Валерий Шубинский — Другое слово Ты

ВАЛЕРИЙ ШУБИНСКИЙ

ДРУГОЕ СЛОВО ТЫ

Зингер Гали-Дана. Всё, на что падает свет. Иерусалим: Двоеточие, 2022.

 

Гали-Дана Зингер – поэт, чья молодость прошла в Ленинграде и Риге, а большая часть жизни – в Израиле. Она – поэт двух (даже трех, считая английский) языков, плодовитый и талантливый переводчик. Это ее седьмая книга. Видимо, это необходимое вступление. Минуем его и пойдем дальше.

Стихи Зингер – на стыке нескольких традиций: «левый фланг» русской поэзии XX века – но не обэриутская линия, а скорее «ученый футуризм» с оглядкой на XVIII век, на допушкинское наследие, преемниками которого во второй половине XX столетия стали Соснора, и в меньшей степени, Айги; Библия со сложным опытом ее интерпретации в еврейской культуре; современная мировая поэзия (в том числе ивритоязычная израильская). Есть, конечно, и другие источники: неслучаен в книге диалог со стихами Шлегеля – верлибрический свободный перевод-пересказ романтических стихов и ответ на них на языке нашего времени, подобие ломоносовскому «Разговору с Анакреонтом».

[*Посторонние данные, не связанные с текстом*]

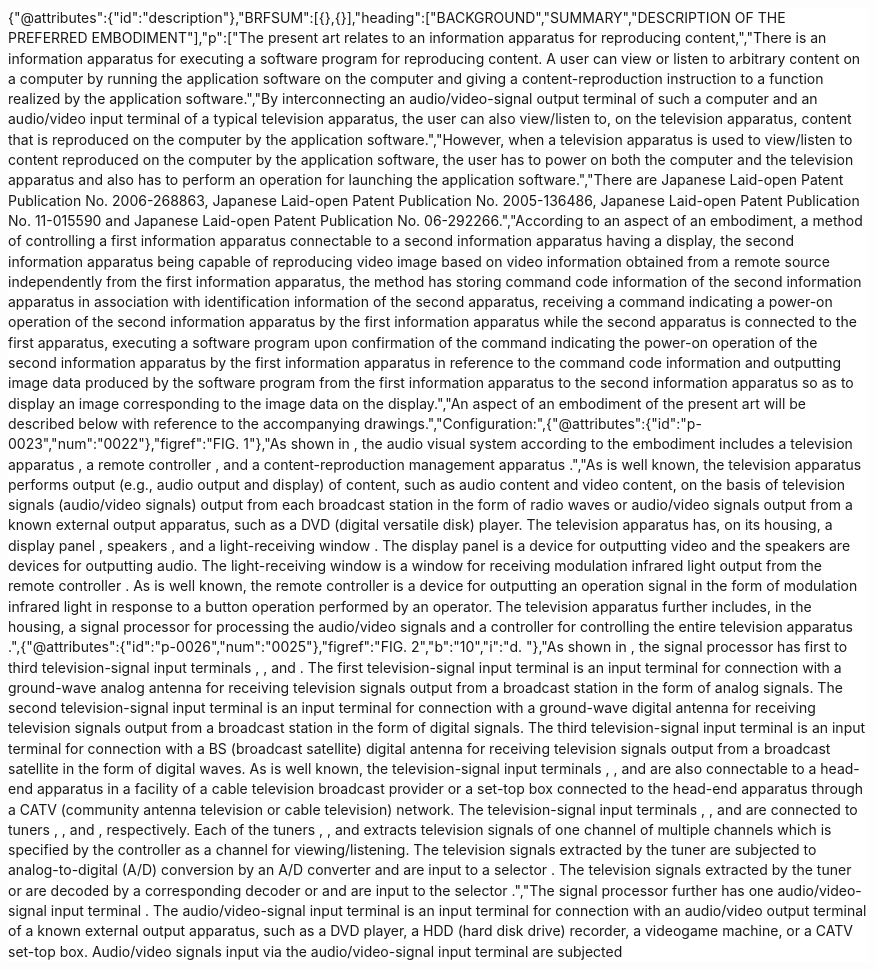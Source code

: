 {"@attributes":{"id":"description"},"BRFSUM":[{},{}],"heading":["BACKGROUND","SUMMARY","DESCRIPTION OF THE PREFERRED EMBODIMENT"],"p":["The present art relates to an information apparatus for reproducing content,","There is an information apparatus for executing a software program for reproducing content. A user can view or listen to arbitrary content on a computer by running the application software on the computer and giving a content-reproduction instruction to a function realized by the application software.","By interconnecting an audio\/video-signal output terminal of such a computer and an audio\/video input terminal of a typical television apparatus, the user can also view\/listen to, on the television apparatus, content that is reproduced on the computer by the application software.","However, when a television apparatus is used to view\/listen to content reproduced on the computer by the application software, the user has to power on both the computer and the television apparatus and also has to perform an operation for launching the application software.","There are Japanese Laid-open Patent Publication No. 2006-268863, Japanese Laid-open Patent Publication No. 2005-136486, Japanese Laid-open Patent Publication No. 11-015590 and Japanese Laid-open Patent Publication No. 06-292266.","According to an aspect of an embodiment, a method of controlling a first information apparatus connectable to a second information apparatus having a display, the second information apparatus being capable of reproducing video image based on video information obtained from a remote source independently from the first information apparatus, the method has storing command code information of the second information apparatus in association with identification information of the second apparatus, receiving a command indicating a power-on operation of the second information apparatus by the first information apparatus while the second apparatus is connected to the first apparatus, executing a software program upon confirmation of the command indicating the power-on operation of the second information apparatus by the first information apparatus in reference to the command code information and outputting image data produced by the software program from the first information apparatus to the second information apparatus so as to display an image corresponding to the image data on the display.","An aspect of an embodiment of the present art will be described below with reference to the accompanying drawings.","Configuration:",{"@attributes":{"id":"p-0023","num":"0022"},"figref":"FIG. 1"},"As shown in , the audio visual system according to the embodiment includes a television apparatus , a remote controller , and a content-reproduction management apparatus .","As is well known, the television apparatus  performs output (e.g., audio output and display) of content, such as audio content and video content, on the basis of television signals (audio\/video signals) output from each broadcast station in the form of radio waves or audio\/video signals output from a known external output apparatus, such as a DVD (digital versatile disk) player. The television apparatus  has, on its housing, a display panel , speakers , and a light-receiving window . The display panel is a device for outputting video and the speakers are devices for outputting audio. The light-receiving window is a window for receiving modulation infrared light output from the remote controller . As is well known, the remote controller  is a device for outputting an operation signal in the form of modulation infrared light in response to a button operation performed by an operator. The television apparatus  further includes, in the housing, a signal processor for processing the audio\/video signals and a controller for controlling the entire television apparatus .",{"@attributes":{"id":"p-0026","num":"0025"},"figref":"FIG. 2","b":"10","i":"d. "},"As shown in , the signal processor has first to third television-signal input terminals , , and . The first television-signal input terminal is an input terminal for connection with a ground-wave analog antenna for receiving television signals output from a broadcast station in the form of analog signals. The second television-signal input terminal is an input terminal for connection with a ground-wave digital antenna for receiving television signals output from a broadcast station in the form of digital signals. The third television-signal input terminal is an input terminal for connection with a BS (broadcast satellite) digital antenna for receiving television signals output from a broadcast satellite in the form of digital waves. As is well known, the television-signal input terminals , , and are also connectable to a head-end apparatus in a facility of a cable television broadcast provider or a set-top box connected to the head-end apparatus through a CATV (community antenna television or cable television) network. The television-signal input terminals , , and are connected to tuners , , and , respectively. Each of the tuners , , and extracts television signals of one channel of multiple channels which is specified by the controller as a channel for viewing\/listening. The television signals extracted by the tuner are subjected to analog-to-digital (A\/D) conversion by an A\/D converter and are input to a selector . The television signals extracted by the tuner or are decoded by a corresponding decoder or and are input to the selector .","The signal processor further has one audio\/video-signal input terminal . The audio\/video-signal input terminal is an input terminal for connection with an audio\/video output terminal of a known external output apparatus, such as a DVD player, a HDD (hard disk drive) recorder, a videogame machine, or a CATV set-top box. Audio\/video signals input via the audio\/video-signal input terminal are subjected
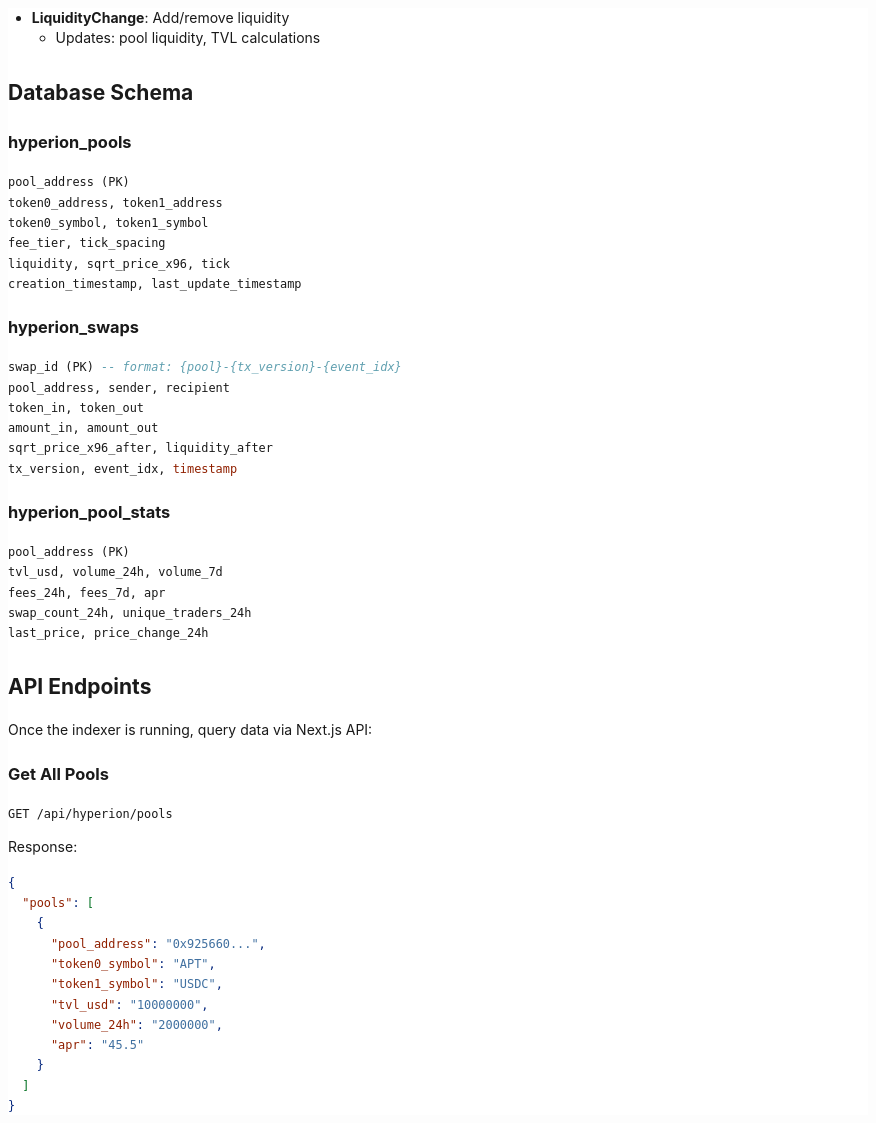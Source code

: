 - **LiquidityChange**: Add/remove liquidity
  - Updates: pool liquidity, TVL calculations

## Database Schema

### hyperion_pools
```sql
pool_address (PK)
token0_address, token1_address
token0_symbol, token1_symbol
fee_tier, tick_spacing
liquidity, sqrt_price_x96, tick
creation_timestamp, last_update_timestamp
```

### hyperion_swaps
```sql
swap_id (PK) -- format: {pool}-{tx_version}-{event_idx}
pool_address, sender, recipient
token_in, token_out
amount_in, amount_out
sqrt_price_x96_after, liquidity_after
tx_version, event_idx, timestamp
```

### hyperion_pool_stats
```sql
pool_address (PK)
tvl_usd, volume_24h, volume_7d
fees_24h, fees_7d, apr
swap_count_24h, unique_traders_24h
last_price, price_change_24h
```

## API Endpoints

Once the indexer is running, query data via Next.js API:

### Get All Pools
```bash
GET /api/hyperion/pools
```

Response:
```json
{
  "pools": [
    {
      "pool_address": "0x925660...",
      "token0_symbol": "APT",
      "token1_symbol": "USDC",
      "tvl_usd": "10000000",
      "volume_24h": "2000000",
      "apr": "45.5"
    }
  ]
}
```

Такое многообразие элементов, составляющих мир и формирующих язык поэта, ведет не к эклектике, а к усложнению самоощущения; другими словами, делает и собственное «я», и его оптику, и все увиденное многослойным и не равным себе:

нужны зачем-то
но зачем не знают
и этим-то незнанием дороге
в обсидиане влажного асфальта
необходимы как другое слово.
так отзеркальте, говорят, свой слог,
чтобы не знать,
зачем вы из откуда
и кто из вас другое слово ты,
глядящее в упор из слепоты
обсидиановой, покуда
незрение не станет вам своим

«Ты» здесь так же не равно себе, его адресат, кажется, сложен или неопределен, это слово «другое» по отношению не только к «я», но и к себе же уже сказанному.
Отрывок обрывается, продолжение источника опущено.